Он спрятал карту, сунул в карман компас и двинулся по просеке размеренным походным шагом — неторопливым, но и не медленным. Шагая так, выносливый человек может за день преодолеть очень приличное расстояние.

Отец Михаил шел по следу, отмеченному сломанными ветками и примятыми кустами, про себя дивясь тому, что не видит ничего, что хотя бы отдаленно напоминало пробитую тяжелым грузовиком колею. Впечатление было такое, что по просеке проехали один, от силы два раза, в то время как приметный армейский грузовик появлялся в поселке много чаще. Пускай он ездил этой дорогой не чаще раза в месяц — все равно за год-другой здесь должна была образоваться приметная колея. Ну, и где же она? Или вчера груженный продовольствием «газон» по какой-то неведомой причине отправился в какое-то другое место?

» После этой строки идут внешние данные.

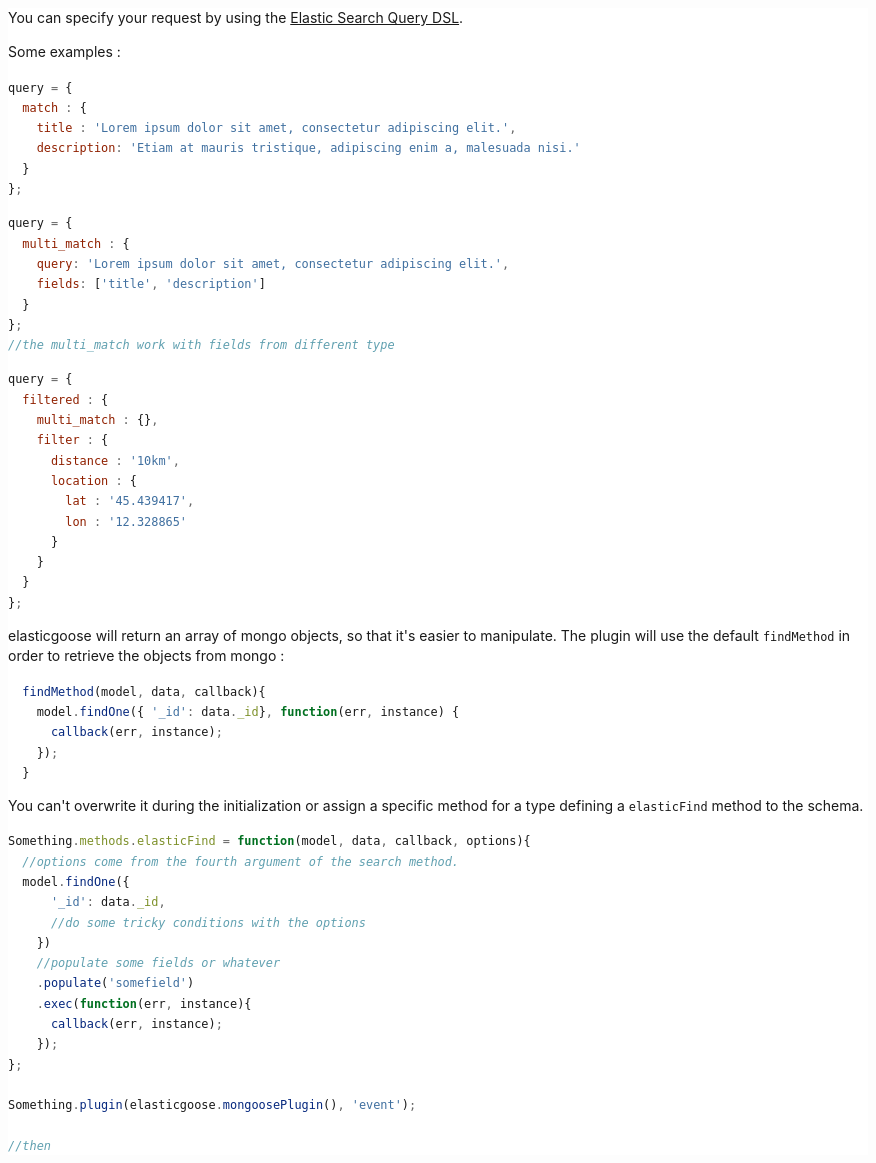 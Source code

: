 You can specify your request by using the [Elastic Search Query DSL](http://www.elasticsearch.org/guide/en/elasticsearch/reference/current/query-dsl-queries.html).

Some examples :

```javascript
query = {
  match : {
    title : 'Lorem ipsum dolor sit amet, consectetur adipiscing elit.',
    description: 'Etiam at mauris tristique, adipiscing enim a, malesuada nisi.'
  }
};
```
```javascript
query = {
  multi_match : {
    query: 'Lorem ipsum dolor sit amet, consectetur adipiscing elit.',
    fields: ['title', 'description']
  }
};
//the multi_match work with fields from different type
```
```javascript
query = {
  filtered : {
    multi_match : {},
    filter : {
      distance : '10km',
      location : {
        lat : '45.439417',
        lon : '12.328865'
      }
    }
  }
};
```

elasticgoose will return an array of mongo objects, so that it's easier to manipulate. The plugin will use the default `findMethod` in order to retrieve the objects from mongo : 

```javascript
  findMethod(model, data, callback){
    model.findOne({ '_id': data._id}, function(err, instance) {
      callback(err, instance);
    });
  }
```

You can't overwrite it during the initialization or assign a specific method for a type defining a `elasticFind` method to the schema. 

```javascript
Something.methods.elasticFind = function(model, data, callback, options){
  //options come from the fourth argument of the search method.
  model.findOne({
      '_id': data._id,
      //do some tricky conditions with the options
    })
    //populate some fields or whatever
    .populate('somefield')
    .exec(function(err, instance){
      callback(err, instance);
    });
};

Something.plugin(elasticgoose.mongoosePlugin(), 'event');

//then
```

Это было сомнительно. Отец Михаил припомнил, как расположены просеки. Все они отходили от дороги под прямым углом и только в одном направлении — в гору. Сделано это было по той простой причине, что трелевать хлысты сверху вниз несравнимо легче, чем наоборот, снизу вверх. Да их, возможно, и не трелевали, а просто скатывали по склону, а после грузили на лесовозы.